== Extracted information ==

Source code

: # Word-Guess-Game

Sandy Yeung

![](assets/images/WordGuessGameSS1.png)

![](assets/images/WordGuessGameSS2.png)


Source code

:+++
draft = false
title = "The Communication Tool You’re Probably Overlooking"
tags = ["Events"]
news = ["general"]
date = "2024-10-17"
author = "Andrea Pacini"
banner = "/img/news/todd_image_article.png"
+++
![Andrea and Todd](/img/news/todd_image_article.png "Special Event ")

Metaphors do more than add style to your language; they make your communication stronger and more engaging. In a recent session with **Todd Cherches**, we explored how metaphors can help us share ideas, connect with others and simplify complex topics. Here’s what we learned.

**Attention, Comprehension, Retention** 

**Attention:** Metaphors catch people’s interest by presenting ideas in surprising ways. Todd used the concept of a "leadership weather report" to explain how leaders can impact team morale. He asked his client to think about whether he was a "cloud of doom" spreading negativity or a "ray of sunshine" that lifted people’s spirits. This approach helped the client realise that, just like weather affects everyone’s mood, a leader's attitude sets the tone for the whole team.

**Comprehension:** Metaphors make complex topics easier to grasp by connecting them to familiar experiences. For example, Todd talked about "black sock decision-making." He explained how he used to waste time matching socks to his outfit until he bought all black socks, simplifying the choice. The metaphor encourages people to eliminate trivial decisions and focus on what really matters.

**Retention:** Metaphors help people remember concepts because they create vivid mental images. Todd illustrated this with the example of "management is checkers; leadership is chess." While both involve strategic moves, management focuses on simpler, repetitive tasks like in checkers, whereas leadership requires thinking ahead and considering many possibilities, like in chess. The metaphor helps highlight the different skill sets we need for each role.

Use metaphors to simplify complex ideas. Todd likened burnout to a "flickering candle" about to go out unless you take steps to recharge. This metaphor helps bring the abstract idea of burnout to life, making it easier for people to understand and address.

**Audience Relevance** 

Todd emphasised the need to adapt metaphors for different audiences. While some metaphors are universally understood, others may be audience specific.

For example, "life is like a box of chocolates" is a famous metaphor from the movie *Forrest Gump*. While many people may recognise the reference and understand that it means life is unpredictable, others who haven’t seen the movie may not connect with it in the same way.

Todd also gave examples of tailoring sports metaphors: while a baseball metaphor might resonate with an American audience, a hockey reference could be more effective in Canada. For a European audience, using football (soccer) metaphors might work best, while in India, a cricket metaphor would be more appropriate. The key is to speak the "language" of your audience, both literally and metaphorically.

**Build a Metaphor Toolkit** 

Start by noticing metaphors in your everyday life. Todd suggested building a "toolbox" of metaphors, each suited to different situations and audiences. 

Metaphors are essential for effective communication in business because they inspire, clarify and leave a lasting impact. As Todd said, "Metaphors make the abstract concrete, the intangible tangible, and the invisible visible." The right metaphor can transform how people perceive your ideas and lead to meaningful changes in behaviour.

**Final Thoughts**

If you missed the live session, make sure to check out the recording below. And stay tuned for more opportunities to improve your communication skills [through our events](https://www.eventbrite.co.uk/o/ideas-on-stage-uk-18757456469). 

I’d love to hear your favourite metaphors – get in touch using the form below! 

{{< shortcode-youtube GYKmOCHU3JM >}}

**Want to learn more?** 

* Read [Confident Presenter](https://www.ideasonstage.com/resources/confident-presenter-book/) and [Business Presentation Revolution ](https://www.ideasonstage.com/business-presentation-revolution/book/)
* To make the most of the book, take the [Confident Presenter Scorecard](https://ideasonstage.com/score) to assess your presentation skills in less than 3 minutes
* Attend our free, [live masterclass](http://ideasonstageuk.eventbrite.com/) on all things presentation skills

===

▸ Problem description
Return word for word the lines above from the line with "Metaphors are essential" to the line with "to learn more?**", including both and leaving out all others.

▸ Response area
Metaphors are essential for effective communication in business because they inspire, clarify and leave a lasting impact. As Todd said, "Metaphors make the abstract concrete, the intangible tangible, and the invisible visible." The right metaphor can transform how people perceive your ideas and lead to meaningful changes in behaviour.

**Final Thoughts**

If you missed the live session, make sure to check out the recording below. And stay tuned for more opportunities to improve your communication skills [through our events](https://www.eventbrite.co.uk/o/ideas-on-stage-uk-18757456469). 

I’d love to hear your favourite metaphors – get in touch using the form below! 

{{< shortcode-youtube GYKmOCHU3JM >}}

**Want to learn more?** 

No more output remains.